On Tue, 30 Nov 2010 18:34:56 -0500, Jonathan M Davis <[email protected]> wrote:

On Tuesday, November 30, 2010 10:52:20 Steven Schveighoffer wrote:
On Tue, 30 Nov 2010 13:34:50 -0500, Jonathan M Davis <[email protected]>

wrote:
> 1. At least until universal function syntax is in the language, you use
> the
> ability to do str.func().

Yes, but first, this is not a problem with the string type, it's a problem with the language. Second, any string-specific functions can be added, it
is a struct after all, not a builtin.

I really don't think that we want to have to be adding string functions to a string struct. Having them external is far better, particularly when there are so many of them which aren't directly related to strings but use them heavily. Even if all of std.string got tacked onto a struct string type, that would leave out the rest of Phobos and any user code. I really think that universal function
syntax is a necessity for a struct solution to be acceptable.

Why? It's a choice between adding them to the struct, and doing func(str) instead. You already have to do func(R) for arbitrary ranges, I don't see why strings should be specialized.

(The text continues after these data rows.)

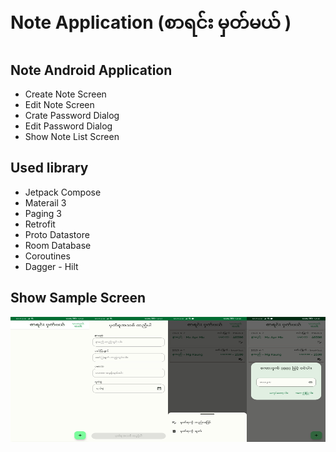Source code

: # Note Application (စာရင်း မှတ်မယ် ) 
## Note Android Application 
+ Create Note Screen
+ Edit Note Screen 
+ Crate Password Dialog
+ Edit Password Dialog
+ Show Note List Screen 

## Used library
+ Jetpack Compose 
+ Materail 3
+ Paging 3
+ Retrofit
+ Proto Datastore 
+ Room Database
+ Coroutines
+ Dagger - Hilt

## Show Sample Screen 
<div style="display: flex; justify-content: center;">
<img src="https://github.com/ShineThyuZan/Credit_Note/blob/master/app/src/main/res/drawable-v24/home_scn.jpg" alt="Home Screenshot" width="150" height="200">
<img src="https://github.com/ShineThyuZan/Credit_Note/blob/master/app/src/main/res/drawable-v24/create_note.jpg" alt="Create Note Screenshot" width="150" height="200">
<img src="https://github.com/ShineThyuZan/Credit_Note/blob/master/app/src/main/res/drawable-v24/edit_actions.jpg" alt="Note Edit Actions Screenshot" width="150" height="200">
<img src="https://github.com/ShineThyuZan/Credit_Note/blob/master/app/src/main/res/drawable-v24/edit_scn.jpg" alt="Edit Screen Screenshot" width="150" height="200">
</div>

For things that should be considered 'built-in' for strings, they can be included as members of the struct.

In other words, I think it's worth fixing strings now, even if it means we cannot call str.func() until the universal syntax is introduced.

I had considered a solution similar to this one a few months back, and the lack of universal function syntax is one of the reasons why I decided that it wasn't really an improvement. Honestly, without uniform function call syntax, I would consider a struct solution to be DOA. The loss in useability would just be too
great.

But you can still call the function, it's just func(str). There is no loss of functionality. Usability isn't even really lost.

> 2. Functions that would work just fine treating strings as arrays of
> code units
> (presumably because they don't care about what the actual data is) lose
> efficiency, because now a string isn't an array.

Which functions are those?  They can be allowed via wrappers.

It is my understanding that there are various functions in std.algorithm which are able to treat strings as arrays and therefore process them more efficiently. I haven't looked into which ones are in that camp. I would think that find() might
be, but I'd have to look.

Since std.algorithm works exclusively with ranges, those must be special cases for strings because strings are bi-directional ranges of dchar according to phobos. So those can continue to be special cases for the new string types.

> 4. Indexing is no longer O(1), which violates the guarantees of the index
> operator.

Indexing is still O(1).

> 5. Slicing (other than a full slice) is no longer O(1), which violates
> the
> guarantees of the slicing operator.

Slicing is still O(1).

You're right. I misread what _charStart() did. However, if I understand it correctly now, you give it a code unit index and yet get a code point back. That worries me. It means that there is no relation between the length of the string and the indices that you'd use to index it. It _is_ related to the number of code units, which you can get with codeUnits(), but that disjoint seems like it could cause problems. It might be the correct solution, but I think that it merits some examination. Returning a code unit would be wrong since that totally breaks with the rest of the API dealing in dchar/code units, and it would be wrong to index by code point, since then indexing and slicing are no longer O(1). So, it's probably a choice between indexing by one thing and returning another or not having indexing and slicing, which would definitely not be good. So, maybe your solution is the best one in this respect, but it worries me. The
exact ramifications of that need to be looked into.

How many times do you use a hard-coded index into a string without knowing the encoding of the string (i.e. I know this string is ascii)? How many times do you iterate the characters of a string via an incrementing index?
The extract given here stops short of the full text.